Ulrick Dimitrov : Notre prochain objectif est bien sûr la coupe du monde, l'année prochaine. Là je pars un mois chez mes parents pour me reposer, puis nous reprendrons un entraînement intensif avec l'équipe.
QF : Justement, votre père est l'un des premiers sponsor de l'équipe et votre manager. A-t-il son mot à dire dans la direction de l'équipe ?
UD : Absolument pas ! Sponsor ne veut pas dire entraîneur, mais il entretient de très bon rapport avec toute l'équipe et s'occupe beaucoup de moi.
QF : On vous a récemment prêter une liaison avec la jeune attrapeuse russe Olga Kouragine, info ou intox ?
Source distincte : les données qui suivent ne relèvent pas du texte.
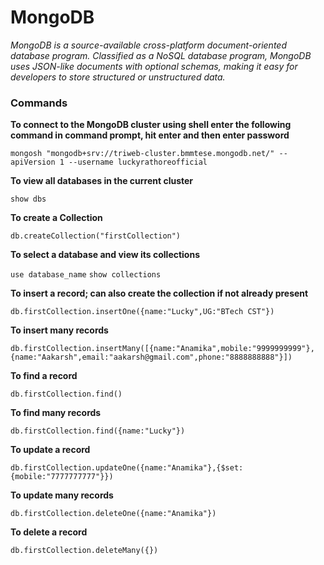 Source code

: # MongoDB

_MongoDB is a source-available cross-platform document-oriented database program. Classified as a NoSQL database program, MongoDB uses JSON-like documents with optional schemas, making it easy for developers to store structured or unstructured data._

### Commands

**To connect to the MongoDB cluster using shell enter the following command in command prompt, hit enter and then enter password**

`mongosh "mongodb+srv://triweb-cluster.bmmtese.mongodb.net/" --apiVersion 1 --username luckyrathoreofficial`

**To view all databases in the current cluster**

`show dbs`

**To create a Collection**

`db.createCollection("firstCollection")`

**To select a database and view its collections**

`use database_name`
`show collections`

**To insert a record; can also create the collection if not already present**

`db.firstCollection.insertOne({name:"Lucky",UG:"BTech CST"})`

**To insert many records**

`db.firstCollection.insertMany([{name:"Anamika",mobile:"9999999999"},{name:"Aakarsh",email:"aakarsh@gmail.com",phone:"8888888888"}])`

**To find a record**

`db.firstCollection.find()`

**To find many records**

`db.firstCollection.find({name:"Lucky"})`

**To update a record**

`db.firstCollection.updateOne({name:"Anamika"},{$set:{mobile:"7777777777"}})`

**To update many records**

`db.firstCollection.deleteOne({name:"Anamika"})`

**To delete a record**

`db.firstCollection.deleteMany({})`
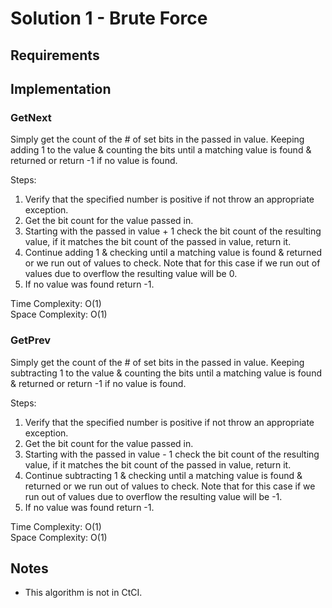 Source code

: # Solution 1 - Brute Force

## Requirements

## Implementation

### GetNext
Simply get the count of the # of set bits in the passed in value. Keeping
adding 1 to the value & counting the bits until a matching value is found
& returned or return -1 if no value is found.

Steps:
1. Verify that the specified number is positive if not throw an appropriate exception.
2. Get the bit count for the value passed in.
3. Starting with the passed in value + 1 check the bit count of the resulting
value, if it matches the bit count of the passed in value, return it.
4. Continue adding 1 & checking until a matching value is found & returned
or we run out of values to check. Note that for this case if we run out of
values due to overflow the resulting value will be 0.
5. If no value was found return -1.

Time Complexity: O(1)  
Space Complexity: O(1)  

### GetPrev
Simply get the count of the # of set bits in the passed in value. Keeping
subtracting 1 to the value & counting the bits until a matching value is found
& returned or return -1 if no value is found.

Steps:
1. Verify that the specified number is positive if not throw an appropriate exception.
2. Get the bit count for the value passed in.
3. Starting with the passed in value - 1 check the bit count of the resulting
value, if it matches the bit count of the passed in value, return it.
4. Continue subtracting 1 & checking until a matching value is found & returned
or we run out of values to check. Note that for this case if we run out of
values due to overflow the resulting value will be -1.
5. If no value was found return -1.

Time Complexity: O(1)  
Space Complexity: O(1)  

## Notes
- This algorithm is not in CtCI.
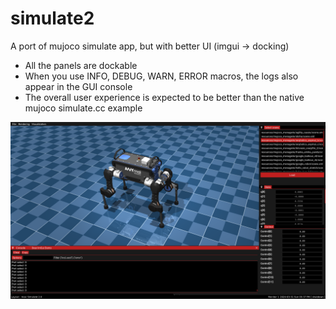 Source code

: # simulate2
A port of mujoco simulate app, but with better UI (imgui -> docking)

- All the panels are dockable
- When you use INFO, DEBUG, WARN, ERROR macros, the logs also appear in the GUI console
- The overall user experience is expected to be better than the native mujoco simulate.cc example

<img src="resources/simulate2.png"> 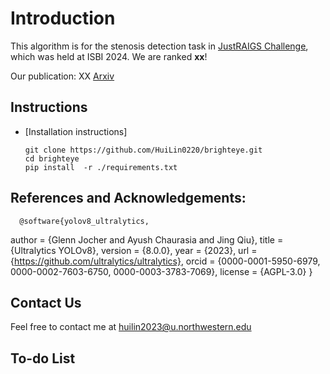 # Introduction
This algorithm is for the stenosis detection task in [JustRAIGS Challenge](https://justraigs.grand-challenge.org/), which was held at ISBI 2024. We are ranked **xx**!

Our publication:  XX [Arxiv](https://arxiv.org/abs/2310.14961)



## Instructions
- [Installation instructions]

      git clone https://github.com/HuiLin0220/brighteye.git
      cd brighteye
      pip install  -r ./requirements.txt


## References and Acknowledgements:

      @software{yolov8_ultralytics,
  author = {Glenn Jocher and Ayush Chaurasia and Jing Qiu},
  title = {Ultralytics YOLOv8},
  version = {8.0.0},
  year = {2023},
  url = {https://github.com/ultralytics/ultralytics},
  orcid = {0000-0001-5950-6979, 0000-0002-7603-6750, 0000-0003-3783-7069},
  license = {AGPL-3.0}
}
    
    


## Contact Us
Feel free to contact me at huilin2023@u.northwestern.edu

## To-do List
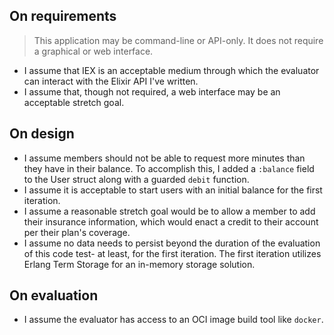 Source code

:## On requirements

> This application may be command-line or API-only. It does not require a graphical or web interface.

- I assume that IEX is an acceptable medium through which the evaluator can interact with the Elixir API I've written.
- I assume that, though not required, a web interface may be an acceptable stretch goal.

## On design

- I assume members should not be able to request more minutes than they have in their balance. To accomplish this, I added a `:balance` field to the User struct along with a guarded `debit` function.
- I assume it is acceptable to start users with an initial balance for the first iteration.
- I assume a reasonable stretch goal would be to allow a member to add their insurance information, which would enact a credit to their account per their plan's coverage.
- I assume no data needs to persist beyond the duration of the evaluation of this code test- at least, for the first iteration. The first iteration utilizes Erlang Term Storage for an in-memory storage solution.

## On evaluation

- I assume the evaluator has access to an OCI image build tool like `docker`.
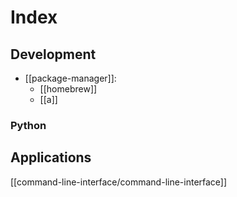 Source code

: # Index
## Development
- [[package-manager]]:
	- [[homebrew]]
	- [[a]]
### Python
## Applications

[[command-line-interface/command-line-interface]] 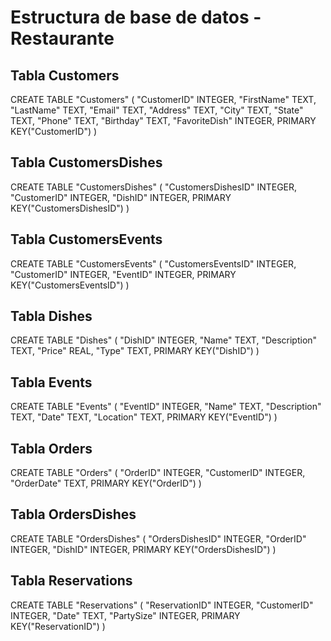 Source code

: # Estructura de base de datos - Restaurante

## Tabla Customers

CREATE TABLE "Customers" (
	"CustomerID"	INTEGER,
	"FirstName"	TEXT,
	"LastName"	TEXT,
	"Email"	TEXT,
	"Address"	TEXT,
	"City"	TEXT,
	"State"	TEXT,
	"Phone"	TEXT,
	"Birthday"	TEXT,
	"FavoriteDish"	INTEGER,
	PRIMARY KEY("CustomerID")
)


## Tabla CustomersDishes

CREATE TABLE "CustomersDishes" (
	"CustomersDishesID"	INTEGER,
	"CustomerID"	INTEGER,
	"DishID"	INTEGER,
	PRIMARY KEY("CustomersDishesID")
)

## Tabla CustomersEvents

CREATE TABLE "CustomersEvents" (
	"CustomersEventsID"	INTEGER,
	"CustomerID"	INTEGER,
	"EventID"	INTEGER,
	PRIMARY KEY("CustomersEventsID")
)

## Tabla Dishes

CREATE TABLE "Dishes" (
	"DishID"	INTEGER,
	"Name"	TEXT,
	"Description"	TEXT,
	"Price"	REAL,
	"Type"	TEXT,
	PRIMARY KEY("DishID")
)

## Tabla Events

CREATE TABLE "Events" (
	"EventID"	INTEGER,
	"Name"	TEXT,
	"Description"	TEXT,
	"Date"	TEXT,
	"Location"	TEXT,
	PRIMARY KEY("EventID")
)

## Tabla Orders

CREATE TABLE "Orders" (
	"OrderID"	INTEGER,
	"CustomerID"	INTEGER,
	"OrderDate"	TEXT,
	PRIMARY KEY("OrderID")
)

## Tabla OrdersDishes

CREATE TABLE "OrdersDishes" (
	"OrdersDishesID"	INTEGER,
	"OrderID"	INTEGER,
	"DishID"	INTEGER,
	PRIMARY KEY("OrdersDishesID")
)

## Tabla Reservations

CREATE TABLE "Reservations" (
	"ReservationID"	INTEGER,
	"CustomerID"	INTEGER,
	"Date"	TEXT,
	"PartySize"	INTEGER,
	PRIMARY KEY("ReservationID")
)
UD : Ces rumeurs sont ridicules ! En ce moment je n'ai vraiment pas le temps d'avoir une vie sentimentale : je préfère me concentrer sur ma carrière. 

QF : Que pensez vous du transfert de votre nouveau poursuiveur Igor Strogof, racheté par l'équipe nationale de Roumanie ?
UD : C'est une grande perte pour l'équipe bien évidemment mais j'espère qu'il saura profiter de cette nouvelle opportunité.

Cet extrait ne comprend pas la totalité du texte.